Ведь единственным гарантированным источником дохода здесь, как и в каждом другом лагере для беженцев, – все те же “черек и ушаг пулу”. Приусадебный участок помогает хоть как-то разнообразить нехитрый стол. И я знаю точно, найдется немало их коллег по несчастью, которые могут им позавидовать.

Забытые призраки

Ощущение того, что об этих людей вытерли ноги, оставило посещение последнего пункта нашей поездки – железнодорожной станции “Саатлы”. Чудовищные условия существования этих несчастных людей не оставляло на сей счет никакого сомнения. 100 вагонов на двух путях стоят здесь прямо перед железнодорожной станцией “Саатлы”. Стоят с 1993 года. Временное пристанище около 400 человек из оккупированного Джебраильского района превратились для них в многолетнюю пытку.

Романтичная мечта о том дне, когда их родная земля будет осовобождена, придет локомотив и, зацепив вагоны, увезет их обратно в Джебраил, не знаю, как у кого, но у меня вызывает острое чувство сомнения и… стыда.
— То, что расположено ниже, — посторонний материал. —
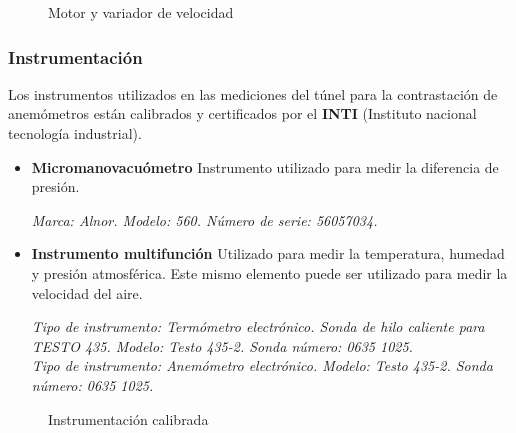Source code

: \begin{figure}[htb]
	\centering
	\label{fig:motorr}
	\hfill
	\label{fig:LS650}
	\caption{Motor y variador de velocidad} 
	
\end{figure}



		
	\subsubsection{Instrumentación}
	Los instrumentos utilizados en las mediciones del túnel para la contrastación de anemómetros  están calibrados y certificados por el \textbf{INTI} (Instituto nacional tecnología industrial).
\begin{itemize}
	\item \textbf{Micromanovacuómetro }
		\subitem Instrumento utilizado para medir la diferencia de presión.
		
		\textit{Marca: Alnor. Modelo: 560. Número de serie: 56057034.} 
	\item \textbf{Instrumento multifunción}
	\subitem  Utilizado para medir la temperatura, humedad y presión atmosférica. Este mismo elemento puede ser utilizado para medir la velocidad del aire.
	
	\textit{Tipo de instrumento: Termómetro electrónico. Sonda de hilo caliente para TESTO 435.  Modelo: Testo 435-2. Sonda
	número: 0635 1025. \\ Tipo de instrumento: Anemómetro electrónico. Modelo: Testo 435-2. Sonda número: 0635 1025.}
	
	
\end{itemize}	   		
		
\begin{figure}[htbp]
	\centering
	\caption{Instrumentación calibrada} \label{fig:instr}
\end{figure}		
		
		
		\newpage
“Сколько можно смотреть. Лучше бы помощь привезли”, – ворчали вслед нам старики. Те, кто помоложе, их одергивали: “Они-то в чем виноваты”.

Не знаю, как у других, но у меня чувство вины было. Хотя бы за то, что приходилось фотографировать их в таком вот плачевном виде. Хотя бы за то, что через несколько часов после встречи с ними машина с кондиционером довезет меня до города, где есть вода, телевизор и другие условия более-менее цивильной жизни.

Практически все жители саатлинского ада находились под вагонами. Во внутрь нас особенно не приглашали, понимали, выдержать 60-градусное пекло в железном вагоне нам без подготовки будет не по силам. Своеобразными двориками для этих несчастных служат закрытые плетнем со всех сторон промежутки между колесами. Заглядывать в них – все равно что подглядывать в чужую квартиру.

Самая большая проблема сегодня – это вода. Жители находящихся буквально в 100 метрах от станции каменных домов в последнее время все с меньшей охотой делятся водой – самим не хватает. Основной источник дохода – 2,5 “ширвана” плюс детские 9 “мамедов”. А детей школьного возраста здесь до 120 человек. 4 последних вагона обоих составов приспособлены для школьных занятий.

Мать и дочь, Шафура и Сафура Мамедовы, живут здесь около 8 лет.

– Как дела?

– Пока живы.

– На встречах с президентом беженцы, как правило, твердят одно – будем терпеть столько, сколько потребуется. Сколько еще вы готовы терпеть?

– Вай Аллах, что вам сказать, не знаю…

Фраза “Так жить нельзя!” сверлила мозг на протяжении всей поездки. “Можно”, – говорил мальчишка в майке с изображением футбольного кумира пацанов всего мира. “Это кто?”, – поинтересовалась я у него. “Роналдо”, – без запинки ответил мальчик.

“Так жить нельзя!”.

“Можно”, – говорила молодая женщина, стиравшая в одной и той же воде вместе с мужниными штанами и пеленки своего малыша.